■ YOUR ASSIGNMENT ■
Your answer should consist of the lines in the listing that hold "devcrm".

■ DATA EXTRACT ■
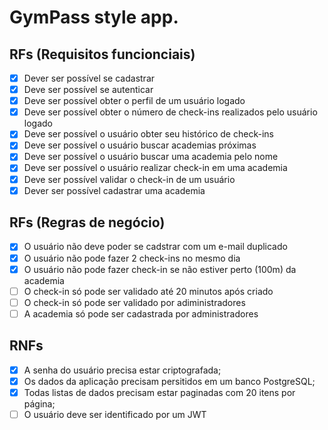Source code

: # GymPass style app.

## RFs (Requisitos funcionciais)

- [x] Dever ser possível se cadastrar
- [x] Deve ser possível se autenticar
- [x] Deve ser possível obter o perfil de um usuário logado
- [x] Deve ser possível obter o número de check-ins realizados pelo usuário logado
- [x] Deve ser possível o usuário obter seu histórico de check-ins
- [x] Deve ser possível o usuário buscar academias próximas
- [x] Deve ser possível o usuário buscar uma academia pelo nome
- [x] Deve ser possível o usuário realizar check-in em uma academia
- [x] Deve ser possível validar o check-in de um usuário
- [x] Dever ser possível cadastrar uma academia

## RFs (Regras de negócio)

- [x] O usuário não deve poder se cadstrar com um e-mail duplicado
- [x] O usuário não pode fazer 2 check-ins no mesmo dia
- [x] O usuário não pode fazer check-in se não estiver perto (100m) da academia
- [ ] O check-in só pode ser validado até 20 minutos após criado
- [ ] O check-in só pode ser validado por adiministradores
- [ ] A academia só pode ser cadastrada por administradores

## RNFs

- [x] A senha do usuário precisa estar criptografada;
- [x] Os dados da aplicação precisam persitidos em um banco PostgreSQL;
- [x] Todas listas de dados precisam estar paginadas com 20 itens por página;
- [ ] O usuário deve ser identificado por um JWT

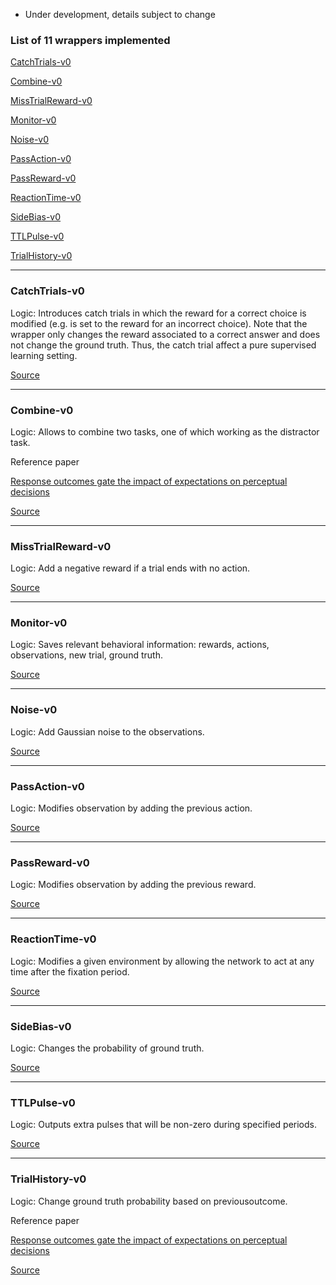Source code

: * Under development, details subject to change

### List of 11 wrappers implemented

[CatchTrials-v0](#catchtrials-v0)

[Combine-v0](#combine-v0)

[MissTrialReward-v0](#misstrialreward-v0)

[Monitor-v0](#monitor-v0)

[Noise-v0](#noise-v0)

[PassAction-v0](#passaction-v0)

[PassReward-v0](#passreward-v0)

[ReactionTime-v0](#reactiontime-v0)

[SideBias-v0](#sidebias-v0)

[TTLPulse-v0](#ttlpulse-v0)

[TrialHistory-v0](#trialhistory-v0)

___

### CatchTrials-v0  
  
Logic: Introduces catch trials in which the reward for a correct choice is modified (e.g. is set to the reward for an incorrect choice). Note that the wrapper only changes the reward associated to a correct answer and does not change the ground truth. Thus, the catch trial affect a pure supervised learning setting.  
  
[Source](https://github.com/gyyang/neurogym/blob/master/neurogym/wrappers/catch_trials.py)

___

### Combine-v0  
  
Logic: Allows to combine two tasks, one of which working as the distractor task.  
  
Reference paper   
  
[Response outcomes gate the impact of expectations on perceptual decisions](https://www.biorxiv.org/content/10.1101/433409v3)  
  
[Source](https://github.com/gyyang/neurogym/blob/master/neurogym/wrappers/combine.py)

___

### MissTrialReward-v0  
  
Logic: Add a negative reward if a trial ends with no action.  
  
[Source](https://github.com/gyyang/neurogym/blob/master/neurogym/wrappers/miss_trials_reward.py)

___

### Monitor-v0  
  
Logic: Saves relevant behavioral information: rewards, actions, observations, new trial, ground truth.  
  
[Source](https://github.com/gyyang/neurogym/blob/master/neurogym/wrappers/monitor.py)

___

### Noise-v0  
  
Logic: Add Gaussian noise to the observations.  
  
[Source](https://github.com/gyyang/neurogym/blob/master/neurogym/wrappers/noise.py)

___

### PassAction-v0  
  
Logic: Modifies observation by adding the previous action.  
  
[Source](https://github.com/gyyang/neurogym/blob/master/neurogym/wrappers/pass_action.py)

___

### PassReward-v0  
  
Logic: Modifies observation by adding the previous reward.  
  
[Source](https://github.com/gyyang/neurogym/blob/master/neurogym/wrappers/pass_reward.py)

___

### ReactionTime-v0  
  
Logic: Modifies a given environment by allowing the network to act at any time after the fixation period.  
  
[Source](https://github.com/gyyang/neurogym/blob/master/neurogym/wrappers/reaction_time.py)

___

### SideBias-v0  
  
Logic: Changes the probability of ground truth.  
  
[Source](https://github.com/gyyang/neurogym/blob/master/neurogym/wrappers/side_bias.py)

___

### TTLPulse-v0  
  
Logic: Outputs extra pulses that will be non-zero during specified periods.  
  
[Source](https://github.com/gyyang/neurogym/blob/master/neurogym/wrappers/ttl_pulse.py)

___

### TrialHistory-v0  
  
Logic: Change ground truth probability based on previousoutcome.  
  
Reference paper   
  
[Response outcomes gate the impact of expectations on perceptual decisions](https://www.biorxiv.org/content/10.1101/433409v3)  
  
[Source](https://github.com/gyyang/neurogym/blob/master/neurogym/wrappers/trial_hist.py)

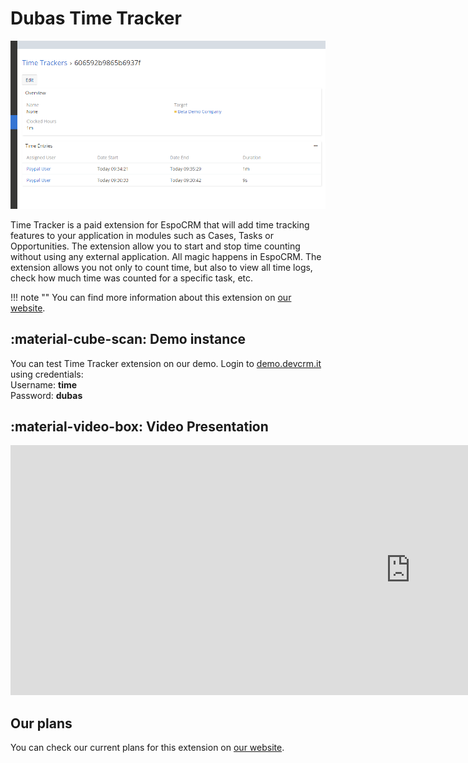 # Dubas Time Tracker
![Time Tracker](../../images/time-tracker/time-tracker.png)

Time Tracker is a paid extension for EspoCRM that will add time tracking features to your application in modules such as Cases, Tasks or Opportunities. The extension allow you to start and stop time counting without using any external application. All magic happens in EspoCRM. The extension allows you not only to count time, but also to view all time logs, check how much time was counted for a specific task, etc.

!!! note ""
    You can find more information about this extension on [our website](https://devcrm.it/time-tracker).

## :material-cube-scan: Demo instance
You can test Time Tracker extension on our demo. Login to [demo.devcrm.it](https://demo.devcrm.it) using credentials:  
Username: **time**  
Password: **dubas**

## :material-video-box: Video Presentation
<div class="video-wrapper">
  <iframe width="1280" height="400" src="https://www.youtube.com/embed/urG_ZcYL1Fk" frameborder="0" allowfullscreen></iframe>
</div>

## Our plans
You can check our current plans for this extension on [our website](https://devcrm.it/time-tracker#issues).
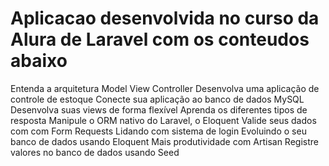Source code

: # Aplicacao desenvolvida no curso da Alura de Laravel com os conteudos abaixo
 Entenda a arquitetura Model View Controller
 Desenvolva uma aplicação de controle de estoque
 Conecte sua aplicação ao banco de dados MySQL
 Desenvolva suas views de forma flexível
 Aprenda os diferentes tipos de resposta
 Manipule o ORM nativo do Laravel, o Eloquent
 Valide seus dados com com Form Requests
 Lidando com sistema de login
 Evoluindo o seu banco de dados usando Eloquent
 Mais produtividade com Artisan
 Registre valores no banco de dados usando Seed
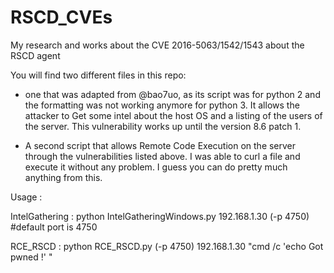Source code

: # RSCD_CVEs
My research and works about the CVE 2016-5063/1542/1543 about the RSCD agent


You will find two different files in this repo:

- one that was adapted from @bao7uo, as its script was for python 2 and the formatting was not working anymore for python 3. It allows the attacker to Get some intel about the host OS and a listing of the users of the server.
This vulnerability works up until the version 8.6 patch 1.

- A second script that allows Remote Code Execution on the server through the vulnerabilities listed above.
I was able to curl a file and execute it without any problem. I guess you can do pretty much anything from this.

Usage :

IntelGathering : python IntelGatheringWindows.py 192.168.1.30 (-p 4750) #default port is 4750

RCE_RSCD : python RCE_RSCD.py (-p 4750) 192.168.1.30 "cmd /c 'echo Got pwned !' "
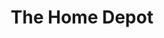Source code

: ---
title: "The Home Depot"
url: /scottsdale/the-home-depot-east-talking-stick-way/
shop: Baumarkt
---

■ WRITTEN REPLY ■
    You can find more information about this extension on [our website](https://devcrm.it/time-tracker).
You can test Time Tracker extension on our demo. Login to [demo.devcrm.it](https://demo.devcrm.it) using credentials:  
You can check our current plans for this extension on [our website](https://devcrm.it/time-tracker#issues).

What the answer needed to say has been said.